She was on top of him now, yanking his dagger from his sheath and tossing it away. She tucked her wings as they rolled painfully over rock and bush, working methodically to secure his hands. When she had done this her wings burst open again, and caught her to her feet. He was brought to stand, and could feel the sharp, warm point of her tail against his neck.
Her companion appeared in front of them, coming to look closely at their captive. At the same time, though his newly-acquired scrapes and bruises were beginning to smart and his head was reeling from a blow, Achim attempted to return the favor.
The other demon was clad in black, an intricate outfit of strange and overlapping design that left the right shoulder bare. This caught the human’s attention because of the glowing tattoo that adorned it, a bizarre and vaguely disturbing symbol. A symbol that he recognized. It was at this moment, looking at the exposed shoulder, that he noticed Katrina on her feet behind it, preparing to cast a deadly spell — a spell he recognized far better than he did the bright coiling lines on the demon’s shoulder.
“Stop!” he shouted. “These are allies!”
With the first word the demon had snapped around to face Katrina, but at the latter phrase had turned again to regard Achim with confusion and surprise. The mage held her spell, ready to unleash the furious dragon fire at any time. “What are you talking about?” she demanded, hoarse and suspicious.
“Just trust me,” Achim said, then directed his words at the other man. “Will you take us to your queen?” I’d better be remembering this right, or we’re likely to end up possessed.
“You know of our queen?” the demon demanded. “What is your name?”
“I am Achim, Prince of Shapier, husband of En Shevil.”
His addressee started, eyebrows rising in shock. Achim’s arms were instantly released and he felt the demoness step away. “That name is indeed a password,” she said. “Your pardon, lord.”
Achim felt himself gingerly and looked around for his pack and walking stick.
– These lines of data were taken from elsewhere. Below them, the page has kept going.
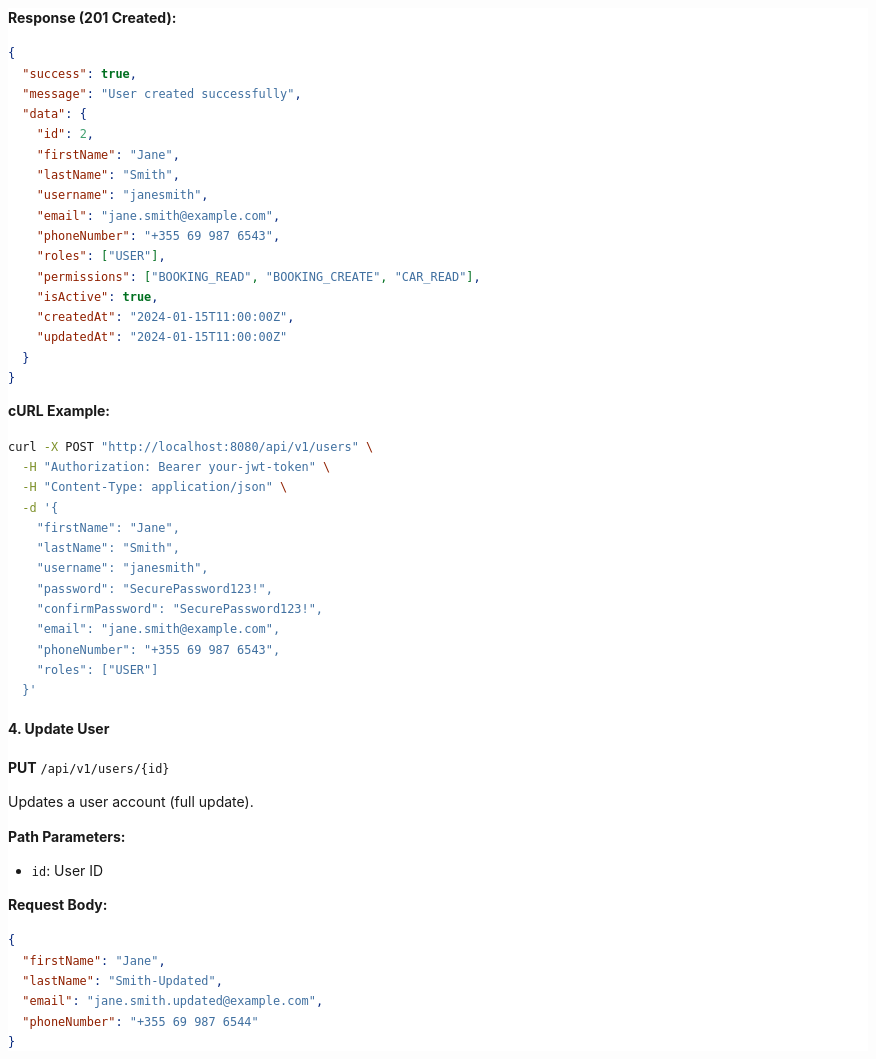 **Response (201 Created):**
```json
{
  "success": true,
  "message": "User created successfully",
  "data": {
    "id": 2,
    "firstName": "Jane",
    "lastName": "Smith",
    "username": "janesmith",
    "email": "jane.smith@example.com",
    "phoneNumber": "+355 69 987 6543",
    "roles": ["USER"],
    "permissions": ["BOOKING_READ", "BOOKING_CREATE", "CAR_READ"],
    "isActive": true,
    "createdAt": "2024-01-15T11:00:00Z",
    "updatedAt": "2024-01-15T11:00:00Z"
  }
}
```

**cURL Example:**
```bash
curl -X POST "http://localhost:8080/api/v1/users" \
  -H "Authorization: Bearer your-jwt-token" \
  -H "Content-Type: application/json" \
  -d '{
    "firstName": "Jane",
    "lastName": "Smith",
    "username": "janesmith",
    "password": "SecurePassword123!",
    "confirmPassword": "SecurePassword123!",
    "email": "jane.smith@example.com",
    "phoneNumber": "+355 69 987 6543",
    "roles": ["USER"]
  }'
```

#### 4. Update User

**PUT** `/api/v1/users/{id}`

Updates a user account (full update).

**Path Parameters:**
- `id`: User ID

**Request Body:**
```json
{
  "firstName": "Jane",
  "lastName": "Smith-Updated",
  "email": "jane.smith.updated@example.com",
  "phoneNumber": "+355 69 987 6544"
}
```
Katrina had lowered her arms, but her stance was yet stiff and skeptical. “What are these creatures?” she said. Her voice trembled with exhaustion, and her hands trembled. Achim went to her in consternation.
“I think they’re friends,” he said. “Let me find your pack.”
“We will carry you and your lady to the stronghold,” offered the demon.
“Oh,” Achim said, a bit embarrassed, “this isn’t En Shevil — this is Katrina, my friend. En Shevil was kidnapped, and we’re looking for her.”
“The savior kidnapped?!” gasped the demoness. “How? By whom?”
At that moment Katrina fainted, and Achim barely caught her. “Let me take your companion down,” the demon said, coming quickly to the prince’s side. “I will have a room made up for her. But the queen will want to see you; will you come at once?” It was beginning to rain, and as he relinquished the woman’s limp form he looked about him for their fallen things. “I will send someone up to find your pack,” the demon added, sounding somewhat ashamed.
“Very well,” the prince allowed. The demoness jumped into the air, caught his arms as she wheeled, then plunged sickeningly into the darkness below. They barely, but quite expertly, missed a slough of obstacles, and soon the lights of the little town were more that points in the blackness, but windows clearly visible. They landed within a walled yard before a large but plain building of wood. The rain was by this time pouring, but was thinner here at the valley’s floor. The demon and Katrina were not readily visible, and the demoness hustled the dizzied Achim inside before he could cast even a glance about for them.
A long hallway with doors on either side — the entire place was wood, smoky candles illuming the way — and a large room, opening up at the end, filled out the entire expanse of the building. This expansive chamber was empty and dim, and seemed a council room of sorts, as a lengthy table surrounded by ladder-back chairs
So Askgaella and Gorllex have started a haven for, basically, demons that don’t want to be evil. What sucks about this is that it seems to have been mostly a cameo, because they don’t show up in the rest of the summary for this story. Askgaella was kinda the best PohP character, and her continuing adventures seem way more interesting than all this nonsense with Katrina, but whatevs.
Eventually Achim and Katrina get back around to Shapier — possibly because they’ve heard news of weird stuff going on in Rasier and Achim insists on going back despite Katrina’s deceptive protests trying to keep him away. And then the hyper-drama really starts.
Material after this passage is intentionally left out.